Sigma-Algebras and Measurable Spaces

1.1 Algebras of Sets

Let $X$ be a set. A collection $\mathcal{A} \subseteq \mathcal{P}(X)$ is an algebra of sets if:

1. $X \in \mathcal{A}$.
2. $A \in \mathcal{A}$ implies $A^c \in \mathcal{A}$ (closed under complements).
3. $A, B \in \mathcal{A}$ implies $A \cup B \in \mathcal{A}$ (closed under finite unions).

From these axioms it follows that $\varnothing \in \mathcal{A}$, $\mathcal{A}$ is closed under finite intersections ($A \cap B = (A^c \cup B^c)^c$), and under set difference ($A \setminus B = A \cap B^c$).

1.2 Sigma-Algebras

An algebra $\mathcal{F}$ is called a $\sigma$-algebra (or sigma-algebra) if it is also closed under countable unions: if $\{A_n\}_{n=1}^{\infty} \subseteq \mathcal{F}$, then $\bigcup_{n=1}^{\infty} A_n \in \mathcal{F}$.

The pair $(X, \mathcal{F})$ is called a measurable space.

Proposition 1.1. A $\sigma$-algebra is also closed under countable intersections and countable complements:

$\bigcap_{n=1}^{\infty} A_n = \left(\bigcup_{n=1}^{\infty} A_n^c\right)^c$

1.3 Generated Sigma-Algebras

If $\mathcal{C} \subseteq \mathcal{P}(X)$ is any collection of subsets of $X$, the $\sigma$-algebra generated by $\mathcal{C}$, denoted $\sigma(\mathcal{C})$, is the smallest $\sigma$-algebra containing $\mathcal{C}$. It equals the intersection of all $\sigma$-algebras containing $\mathcal{C}$:

$\sigma(\mathcal{C}) = \bigcap\{\mathcal{F} : \mathcal{C} \subseteq \mathcal{F},\ \mathcal{F} \text{ is a } \sigma\text{-algebra}\}$

Definition. Let $X$ be a topological space with topology $\tau$. The Borel $\sigma$-algebra $\mathcal{B}(X)$ is $\sigma(\tau)$, the $\sigma$-algebra generated by the open sets. Elements of $\mathcal{B}(X)$ are called Borel sets.

Proposition 1.2. In $\mathbb{R}^n$, $\mathcal{B}(\mathbb{R}^n) = \sigma(\mathcal{O}) = \sigma(\mathcal{C}) = \sigma(\mathcal{K})$, where $\mathcal{O}$ is the collection of open sets, $\mathcal{C}$ is the collection of closed sets, and $\mathcal{K}$ is the collection of compact sets.
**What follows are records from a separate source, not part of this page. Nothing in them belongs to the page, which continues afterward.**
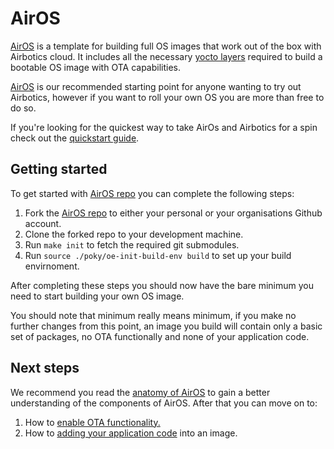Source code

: # AirOS

[AirOS](https://github.com/Airbotics/AirOS) is a template for building full OS images that work out of the box with Airbotics cloud. It includes all the necessary [yocto layers](https://docs.yoctoproject.org/dev/dev-manual/layers.html) required to build a bootable OS image with OTA capabilities. 

[AirOS](https://github.com/Airbotics/AirOS)  is our recommended starting point for anyone wanting to try out Airbotics, however if you want to roll your own OS you are more than free to do so.    

If you're looking for the quickest way to take AirOs and Airbotics for a spin check out the [quickstart guide](../guides/quickstart.md).

## Getting started

To get started with [AirOS repo](https://github.com/Airbotics/AirOS) you can complete the following steps:


1. Fork the [AirOS repo](https://github.com/Airbotics/AirOS) to either your personal or your organisations Github account.
2. Clone the forked repo to your development machine.
3. Run `make init` to fetch the required git submodules.
4. Run `source ./poky/oe-init-build-env build` to set up your build envirnoment. 

After completing these steps you should now have the bare minimum you need to start building your own OS image. 

You should note that minimum really means minimum, if you make no further changes from this point, an image you build will contain only a basic set of packages, no OTA functionally and none of your application code.


## Next steps

We recommend you read the [anatomy of AirOS](./anatomy.md) to gain a better understanding of the components of AirOS. After that you can move on to:

1. How to [enable OTA functionality.](../airos/enable-ota.md) 
2. How to [adding your application code](./add-app.md) into an image.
Proposition 1.3. $\mathcal{B}(\mathbb{R})$ contains all intervals: $(a, b)$, $[a, b]$, $(a, b]$, $[a, b)$ for $a, b \in \mathbb{R} \cup \{-\infty, +\infty\}$.

1.4 Examples

Example 1. For any set $X$, $\{\varnothing, X\}$ and $\mathcal{P}(X)$ are $\sigma$-algebras (the trivial and discrete $\sigma$-algebras).

Example 2. The countable-cocountable $\sigma$-algebra on $X$: $\mathcal{F} = \{A \subseteq X : A \text{ is countable or } A^c \text{ is countable}\}$.

Example 3. On $\mathbb{R}$, the Borel $\sigma$-algebra $\mathcal{B}(\mathbb{R})$ is generated by intervals of the form $(a, \infty)$ with $a \in \mathbb{R}$.